(Records from a data source)
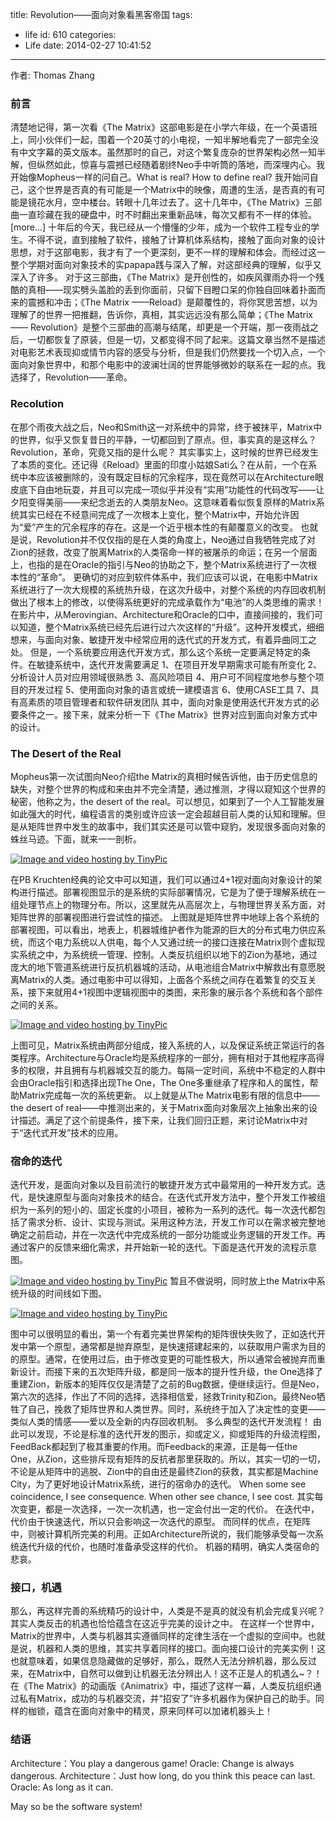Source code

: title: Revolution——面向对象看黑客帝国
tags:
  - life
id: 610
categories:
  - Life
date: 2014-02-27 10:41:52
---

作者: Thomas Zhang

### 前言

清楚地记得，第一次看《The Matrix》这部电影是在小学六年级，在一个英语班上，同小伙伴们一起，围着一个20英寸的小电视，一知半解地看完了一部完全没有中文字幕的英文版本。虽然那时的自己，对这个繁复庞杂的世界架构必然一知半解，但纵然如此，惊喜与震撼已经随着剧终Neo手中听筒的落地，而深埋内心。我开始像Mopheus一样的问自己。What is real? How to define real? 我开始问自己，这个世界是否真的有可能是一个Matrix中的映像，周遭的生活，是否真的有可能是镜花水月，空中楼台。转眼十几年过去了。这十几年中，《The Matrix》三部曲一直珍藏在我的硬盘中，时不时翻出来重新品味，每次又都有不一样的体验。[more...]
十年后的今天，我已经从一个懵懂的少年，成为一个软件工程专业的学生。不得不说，直到接触了软件，接触了计算机体系结构，接触了面向对象的设计思想，对于这部电影，我才有了一个更深刻，更不一样的理解和体会。而经过这一整个学期对面向对象技术的实papapa践与深入了解，对这部经典的理解，似乎又深入了许多。
对于这三部曲，《The Matrix》是开创性的，如疾风骤雨办将一个残酷的真相——现实劈头盖脸的丢到你面前，只留下目瞪口呆的你独自回味着扑面而来的震撼和冲击；《The Matrix ——Reload》是颠覆性的，将你冥思苦想，以为理解了的世界一把推翻，告诉你，真相，其实远远没有那么简单；《The Matrix —— Revolution》是整个三部曲的高潮与结尾，却更是一个开端，那一夜雨战之后，一切都恢复了原装，但是一切，又都变得不同了起来。这篇文章当然不是描述对电影艺术表现抑或情节内容的感受与分析，但是我们仍然要找一个切入点，一个面向对象世界中，和那个电影中的波澜壮阔的世界能够微妙的联系在一起的点。我选择了，Revolution——革命。

### Recolution

在那个雨夜大战之后，Neo和Smith这一对系统中的异常，终于被抹平，Matrix中的世界，似乎又恢复昔日的平静，一切都回到了原点。但，事实真的是这样么？Revolution，革命，究竟又指的是什么呢？
其实事实上，这时候的世界已经发生了本质的变化。还记得《Reload》里面的印度小姑娘Sati么？在从前，一个在系统中本应该被删除的，没有既定目标的冗余程序，现在竟然可以在Architecture眼皮底下自由地玩耍，并且可以完成一项似乎并没有“实用”功能性的代码改写——让夕阳变得美丽——来纪念逝去的人类朋友Neo。这意味着看似恢复原样的Matrix系统其实已经在不经意间完成了一次根本上变化，整个Matrix中，开始允许因为“爱”产生的冗余程序的存在。这是一个近乎根本性的有颠覆意义的改变。
也就是说，Revolution并不仅仅指的是在人类的角度上，Neo通过自我牺牲完成了对Zion的拯救，改变了脱离Matrix的人类宿命一样的被屠杀的命运；在另一个层面上，也指的是在Oracle的指引与Neo的协助之下，整个Matrix系统进行了一次根本性的“革命”。
更确切的对应到软件体系中，我们应该可以说，在电影中Matrix系统进行了一次大规模的系统热升级，在这次升级中，对整个系统的内存回收机制做出了根本上的修改，以使得系统更好的完成承载作为“电池”的人类思维的需求！
在影片中，从Merovingian、Architecture和Oracle的口中，直接间接的，我们可以知道，整个Matrix系统已经先后进行过六次这样的“升级”。这种开发模式，细细想来，与面向对象、敏捷开发中经常应用的迭代式的开发方式，有着异曲同工之处。
但是，一个系统要应用迭代开发方式，那么这个系统一定要满足特定的条件。在敏捷系统中，迭代开发需要满足
1、在项目开发早期需求可能有所变化
2、分析设计人员对应用领域很熟悉
3、高风险项目
4、用户可不同程度地参与整个项目的开发过程
5、使用面向对象的语言或统一建模语言
6、使用CASE工具
7、具有高素质的项目管理者和软件研发团队
其中，面向对象是使用迭代开发方式的必要条件之一。接下来，就来分析一下《The Matrix》世界对应到面向对象方式中的设计。

### The Desert of the Real

Mopheus第一次试图向Neo介绍the Matrix的真相时候告诉他，由于历史信息的缺失，对整个世界的构成和来由并不完全清楚，通过推测，才得以窥知这个世界的秘密，他称之为，the desert of the real。可以想见，如果到了一个人工智能发展如此强大的时代，编程语言的类别或许应该一定会超越目前人类的认知和理解。但是从矩阵世界中发生的故事中，我们其实还是可以管中窥豹，发现很多面向对象的蛛丝马迹。下面，就来一一剖析。

[![Image and video hosting by TinyPic](http://i58.tinypic.com/t4z978.jpg)](http://tinypic.com?ref=t4z978)

在PB Kruchten经典的论文中可以知道，我们可以通过4+1视对面向对象设计的架构进行描述。部署视图显示的是系统的实际部署情况，它是为了便于理解系统在一组处理节点上的物理分布。所以，这里就先从高层次上，与物理世界关系方面，对矩阵世界的部署视图进行尝试性的描述。
上图就是矩阵世界中地球上各个系统的部署视图，可以看出，地表上，机器城维护者作为能源的巨大的分布式电力供应系统，而这个电力系统以人供电，每个人又通过统一的接口连接在Matrix则个虚拟现实系统之中，为系统统一管理、控制。人类反抗组织以地下的Zion为基地，通过庞大的地下管道系统进行反抗机器城的活动，从电池组合Matrix中解救出有意愿脱离Matrix的人类。通过电影中可以得知，上面各个系统之间存在着繁复的交互关系，接下来就用4+1视图中逻辑视图中的类图，来形象的展示各个系统和各个部件之间的关系。

[![Image and video hosting by TinyPic](http://i57.tinypic.com/2monnyf.jpg)](http://tinypic.com?ref=2monnyf)

上图可见，Matrix系统由两部分组成，接入系统的人，以及保证系统正常运行的各类程序。Architecture与Oracle均是系统程序的一部分，拥有相对于其他程序高得多的权限，并且拥有与机器城交互的能力。每隔一定时间，系统中不稳定的人群中会由Oracle指引和选择出现The One，The One多重继承了程序和人的属性，帮助Matrix完成每一次的系统更新。
以上就是从The Matrix电影有限的信息中——the desert of real——中推测出来的，关于Matrix面向对象层次上抽象出来的设计描述。满足了这个前提条件，接下来，让我们回归正题，来讨论Matrix中对于“迭代式开发”技术的应用。

### 宿命的迭代

迭代开发，是面向对象以及目前流行的敏捷开发方式中最常用的一种开发方式。迭代，是快速原型与面向对象技术的结合。在迭代式开发方法中，整个开发工作被组织为一系列的短小的、固定长度的小项目，被称为一系列的迭代。每一次迭代都包括了需求分析、设计、实现与测试。采用这种方法，开发工作可以在需求被完整地确定之前启动，并在一次迭代中完成系统的一部分功能或业务逻辑的开发工作。再通过客户的反馈来细化需求，并开始新一轮的迭代。下面是迭代开发的流程示意图。

[![Image and video hosting by TinyPic](http://i60.tinypic.com/344fkgw.jpg)](http://tinypic.com?ref=344fkgw)
暂且不做说明，同时放上the Matrix中系统升级的时间线如下图。

[![Image and video hosting by TinyPic](http://i62.tinypic.com/2csc64p.jpg)](http://tinypic.com?ref=2csc64p)

图中可以很明显的看出，第一个有着完美世界架构的矩阵很快失败了，正如迭代开发中第一个原型，通常都是抛弃原型，是快速搭建起来的，以获取用户需求为目的的原型。通常，在使用过后，由于修改变更的可能性极大，所以通常会被抛弃而重新设计。而接下来的五次矩阵升级，都是同一版本的提升性升级，the One选择了重建Zion，新版本的矩阵仅仅是清楚了之前的Bug数据，便继续运行。但是Neo，第六次的选择，作出了不同的选择，选择相信爱，拯救Trinity和Zion。最终Neo牺牲了自己，挽救了矩阵世界和人类世界。同时，系统终于加入了决定性的变更——类似人类的情感——爱以及全新的内存回收机制。
多么典型的迭代开发流程！
由此可以发现，不论是标准的迭代开发的图示，抑或定义，抑或矩阵的升级流程图，FeedBack都起到了极其重要的作用。而Feedback的来源，正是每一任the One，从Zion，这些排斥现有矩阵的反抗者那里获取的。所以，其实一切的一切，不论是从矩阵中的逃脱、Zion中的自由还是最终Zion的获救，其实都是Machine City，为了更好地设计Matrix系统，进行的宿命办的迭代。
When some see coincidence, I see consequence. When other see chance, I see cost.
其实每次变更，都是一次选择，一次一次机遇，也一定会付出一定的代价。
在迭代中，代价由于快速迭代，所以只会影响这一次迭代的原型。
而同样的优点，在矩阵中，则被计算机所完美的利用。正如Architecture所说的，我们能够承受每一次系统迭代升级的代价，也随时准备承受这样的代价。
机器的精明，确实人类宿命的悲哀。

### 接口，机遇

那么，再这样完善的系统精巧的设计中，人类是不是真的就没有机会完成复兴呢？其实人类反击的机遇也恰恰蕴含在这近乎完美的设计之中。
在这样一个世界中，Matrix的世界中，人类与机器其实遵循同样的定律生活在一个虚拟的空间中。也就是说，机器和人类的思维，其实共享着同样的接口。面向接口设计的完美实例！这也就意味着，如果信息隐藏做的足够好，那么，既然人无法分辨机器，那么反过来，在Matrix中，自然可以做到让机器无法分辨出人！这不正是人的机遇么~？！
在《The Matrix》的动画版《Animatrix》中，描述了这样一幕，人类反抗组织通过私有Matrix，成功的与机器交流，并“招安了”许多机器作为保护自己的助手。同样的枷锁，蕴含在面向对象中的精灵，原来同样可以加诸机器头上！

### 结语

Architecture：You play a dangerous game!
Oracle: Change is always dangerous.
Architecture：Just how long,  do you think this peace can last.
Oracle: As long as  it can.

May so be the software system!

• EXERCISE
Your answer should consist only of the lines above between the line holding "is real? How" and the line holding "十年后的今天，我已经从一个懵", inclusive, each transcribed exactly.

• SOLUTION TO THIS PROBLEM
清楚地记得，第一次看《The Matrix》这部电影是在小学六年级，在一个英语班上，同小伙伴们一起，围着一个20英寸的小电视，一知半解地看完了一部完全没有中文字幕的英文版本。虽然那时的自己，对这个繁复庞杂的世界架构必然一知半解，但纵然如此，惊喜与震撼已经随着剧终Neo手中听筒的落地，而深埋内心。我开始像Mopheus一样的问自己。What is real? How to define real? 我开始问自己，这个世界是否真的有可能是一个Matrix中的映像，周遭的生活，是否真的有可能是镜花水月，空中楼台。转眼十几年过去了。这十几年中，《The Matrix》三部曲一直珍藏在我的硬盘中，时不时翻出来重新品味，每次又都有不一样的体验。[more...]
十年后的今天，我已经从一个懵懂的少年，成为一个软件工程专业的学生。不得不说，直到接触了软件，接触了计算机体系结构，接触了面向对象的设计思想，对于这部电影，我才有了一个更深刻，更不一样的理解和体会。而经过这一整个学期对面向对象技术的实papapa践与深入了解，对这部经典的理解，似乎又深入了许多。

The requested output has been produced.